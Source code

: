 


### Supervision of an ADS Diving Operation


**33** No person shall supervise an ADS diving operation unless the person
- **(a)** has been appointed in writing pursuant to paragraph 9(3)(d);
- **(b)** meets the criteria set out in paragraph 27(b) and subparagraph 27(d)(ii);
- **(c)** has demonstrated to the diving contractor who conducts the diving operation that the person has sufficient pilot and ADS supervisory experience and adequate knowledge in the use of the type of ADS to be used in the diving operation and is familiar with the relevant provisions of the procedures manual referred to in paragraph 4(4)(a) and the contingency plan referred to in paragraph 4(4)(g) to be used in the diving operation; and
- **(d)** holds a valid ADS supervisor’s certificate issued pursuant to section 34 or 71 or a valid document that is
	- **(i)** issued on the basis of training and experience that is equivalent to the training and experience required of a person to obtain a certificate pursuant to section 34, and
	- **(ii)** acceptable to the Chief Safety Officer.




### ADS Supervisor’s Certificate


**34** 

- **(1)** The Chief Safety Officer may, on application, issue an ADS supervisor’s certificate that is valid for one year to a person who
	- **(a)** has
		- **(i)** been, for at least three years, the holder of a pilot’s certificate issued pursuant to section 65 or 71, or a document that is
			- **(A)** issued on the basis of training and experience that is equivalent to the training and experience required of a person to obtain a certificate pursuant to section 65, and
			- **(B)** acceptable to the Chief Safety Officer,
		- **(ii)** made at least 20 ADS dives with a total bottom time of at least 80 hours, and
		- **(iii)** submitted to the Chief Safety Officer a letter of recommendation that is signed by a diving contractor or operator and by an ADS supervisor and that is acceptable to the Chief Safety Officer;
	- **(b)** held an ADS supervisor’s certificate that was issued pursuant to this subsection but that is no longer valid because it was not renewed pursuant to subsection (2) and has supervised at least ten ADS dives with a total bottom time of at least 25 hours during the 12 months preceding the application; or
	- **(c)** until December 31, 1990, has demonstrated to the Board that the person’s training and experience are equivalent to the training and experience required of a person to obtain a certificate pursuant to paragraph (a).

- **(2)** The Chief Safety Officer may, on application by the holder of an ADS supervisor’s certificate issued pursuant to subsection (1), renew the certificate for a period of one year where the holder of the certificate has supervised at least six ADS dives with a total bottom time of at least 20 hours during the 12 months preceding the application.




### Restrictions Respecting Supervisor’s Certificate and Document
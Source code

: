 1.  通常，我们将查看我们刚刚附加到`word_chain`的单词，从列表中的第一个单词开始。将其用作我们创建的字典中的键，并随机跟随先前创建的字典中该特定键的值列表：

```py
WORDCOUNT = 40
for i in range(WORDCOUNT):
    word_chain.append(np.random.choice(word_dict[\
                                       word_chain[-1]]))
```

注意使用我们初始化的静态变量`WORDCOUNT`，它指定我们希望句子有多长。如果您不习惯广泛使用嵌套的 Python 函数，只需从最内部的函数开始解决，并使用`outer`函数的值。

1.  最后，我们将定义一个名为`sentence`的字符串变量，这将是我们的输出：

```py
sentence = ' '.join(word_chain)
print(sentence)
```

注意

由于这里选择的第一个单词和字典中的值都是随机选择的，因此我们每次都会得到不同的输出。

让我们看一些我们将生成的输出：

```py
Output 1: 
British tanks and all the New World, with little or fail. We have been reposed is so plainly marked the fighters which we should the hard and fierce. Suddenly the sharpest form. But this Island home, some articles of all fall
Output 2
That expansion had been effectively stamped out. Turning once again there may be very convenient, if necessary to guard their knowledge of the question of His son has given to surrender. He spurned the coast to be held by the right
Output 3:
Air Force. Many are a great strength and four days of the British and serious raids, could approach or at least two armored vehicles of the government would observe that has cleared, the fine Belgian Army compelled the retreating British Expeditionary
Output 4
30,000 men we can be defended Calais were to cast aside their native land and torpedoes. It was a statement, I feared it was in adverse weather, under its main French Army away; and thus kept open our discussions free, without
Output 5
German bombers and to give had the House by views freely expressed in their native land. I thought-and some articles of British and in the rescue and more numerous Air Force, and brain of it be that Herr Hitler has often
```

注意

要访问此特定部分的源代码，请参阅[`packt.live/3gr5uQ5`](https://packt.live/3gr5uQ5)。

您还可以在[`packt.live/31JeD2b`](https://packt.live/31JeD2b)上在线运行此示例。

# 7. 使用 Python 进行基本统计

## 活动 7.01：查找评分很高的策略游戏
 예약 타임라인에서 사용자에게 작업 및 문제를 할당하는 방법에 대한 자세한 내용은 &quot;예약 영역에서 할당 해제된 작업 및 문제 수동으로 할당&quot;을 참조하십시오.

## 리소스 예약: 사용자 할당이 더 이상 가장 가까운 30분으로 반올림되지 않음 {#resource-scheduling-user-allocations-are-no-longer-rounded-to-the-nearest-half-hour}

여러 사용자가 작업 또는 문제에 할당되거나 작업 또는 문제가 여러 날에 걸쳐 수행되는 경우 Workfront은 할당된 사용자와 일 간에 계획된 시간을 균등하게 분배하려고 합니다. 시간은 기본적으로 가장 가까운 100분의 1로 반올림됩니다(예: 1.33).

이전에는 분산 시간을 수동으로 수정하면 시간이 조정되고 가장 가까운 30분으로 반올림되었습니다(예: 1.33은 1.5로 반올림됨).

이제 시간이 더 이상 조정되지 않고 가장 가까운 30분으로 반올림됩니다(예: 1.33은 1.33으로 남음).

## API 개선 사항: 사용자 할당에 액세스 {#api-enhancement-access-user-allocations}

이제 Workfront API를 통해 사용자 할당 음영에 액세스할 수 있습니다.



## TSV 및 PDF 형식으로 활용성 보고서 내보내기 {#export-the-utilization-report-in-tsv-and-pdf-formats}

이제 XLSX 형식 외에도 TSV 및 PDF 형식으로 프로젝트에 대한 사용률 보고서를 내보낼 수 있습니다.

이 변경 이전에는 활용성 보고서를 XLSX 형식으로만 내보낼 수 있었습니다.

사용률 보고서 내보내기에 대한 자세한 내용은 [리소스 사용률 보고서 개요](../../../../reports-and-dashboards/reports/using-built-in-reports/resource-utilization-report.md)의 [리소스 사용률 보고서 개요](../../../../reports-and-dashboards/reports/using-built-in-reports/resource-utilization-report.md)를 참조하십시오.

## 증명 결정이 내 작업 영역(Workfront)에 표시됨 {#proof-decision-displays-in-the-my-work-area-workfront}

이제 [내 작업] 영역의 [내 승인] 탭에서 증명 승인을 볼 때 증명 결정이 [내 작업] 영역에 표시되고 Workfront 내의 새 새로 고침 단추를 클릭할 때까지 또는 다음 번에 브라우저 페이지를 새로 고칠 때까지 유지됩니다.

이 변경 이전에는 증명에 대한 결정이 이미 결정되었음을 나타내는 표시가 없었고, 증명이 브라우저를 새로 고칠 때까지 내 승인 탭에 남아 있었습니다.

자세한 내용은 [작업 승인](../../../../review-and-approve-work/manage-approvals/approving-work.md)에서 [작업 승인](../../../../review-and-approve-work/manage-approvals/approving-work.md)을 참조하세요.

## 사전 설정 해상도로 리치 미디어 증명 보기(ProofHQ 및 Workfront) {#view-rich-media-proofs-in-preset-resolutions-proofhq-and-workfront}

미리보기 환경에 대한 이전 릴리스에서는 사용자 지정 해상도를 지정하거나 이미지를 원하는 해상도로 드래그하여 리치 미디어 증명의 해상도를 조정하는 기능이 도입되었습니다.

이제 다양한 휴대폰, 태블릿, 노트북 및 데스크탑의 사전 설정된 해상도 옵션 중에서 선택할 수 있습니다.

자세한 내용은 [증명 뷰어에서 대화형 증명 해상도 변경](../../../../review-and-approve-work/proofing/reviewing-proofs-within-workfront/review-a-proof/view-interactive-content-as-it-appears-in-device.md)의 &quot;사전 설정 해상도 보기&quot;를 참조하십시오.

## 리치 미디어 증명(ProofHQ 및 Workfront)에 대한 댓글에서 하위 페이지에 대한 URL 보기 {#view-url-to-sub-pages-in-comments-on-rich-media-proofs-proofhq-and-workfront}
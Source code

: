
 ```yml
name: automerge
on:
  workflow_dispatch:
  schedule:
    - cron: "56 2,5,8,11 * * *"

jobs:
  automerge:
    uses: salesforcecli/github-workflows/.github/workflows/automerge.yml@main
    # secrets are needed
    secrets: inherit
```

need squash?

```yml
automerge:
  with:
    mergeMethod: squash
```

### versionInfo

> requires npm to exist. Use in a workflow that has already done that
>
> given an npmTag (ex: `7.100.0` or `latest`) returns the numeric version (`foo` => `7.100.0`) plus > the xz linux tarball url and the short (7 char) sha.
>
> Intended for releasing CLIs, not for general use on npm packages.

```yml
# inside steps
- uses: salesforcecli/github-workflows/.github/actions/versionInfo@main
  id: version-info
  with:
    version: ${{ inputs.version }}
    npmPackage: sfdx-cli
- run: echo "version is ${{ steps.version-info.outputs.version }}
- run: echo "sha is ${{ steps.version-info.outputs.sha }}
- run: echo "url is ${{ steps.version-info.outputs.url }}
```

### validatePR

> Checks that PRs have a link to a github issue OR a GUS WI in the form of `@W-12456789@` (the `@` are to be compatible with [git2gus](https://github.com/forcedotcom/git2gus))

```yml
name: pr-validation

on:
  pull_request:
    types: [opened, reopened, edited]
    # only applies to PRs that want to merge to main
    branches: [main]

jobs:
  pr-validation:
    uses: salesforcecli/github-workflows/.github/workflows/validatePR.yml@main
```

▸ The task:
What lines in the data hold the word "knowledge"? Return them.

▸ Written answer:
- **(c)** has demonstrated to the diving contractor who conducts the diving operation that the person has sufficient pilot and ADS supervisory experience and adequate knowledge in the use of the type of ADS to be used in the diving operation and is familiar with the relevant provisions of the procedures manual referred to in paragraph 4(4)(a) and the contingency plan referred to in paragraph 4(4)(g) to be used in the diving operation; and
That expansion had been effectively stamped out. Turning once again there may be very convenient, if necessary to guard their knowledge of the question of His son has given to surrender. He spurned the coast to be held by the right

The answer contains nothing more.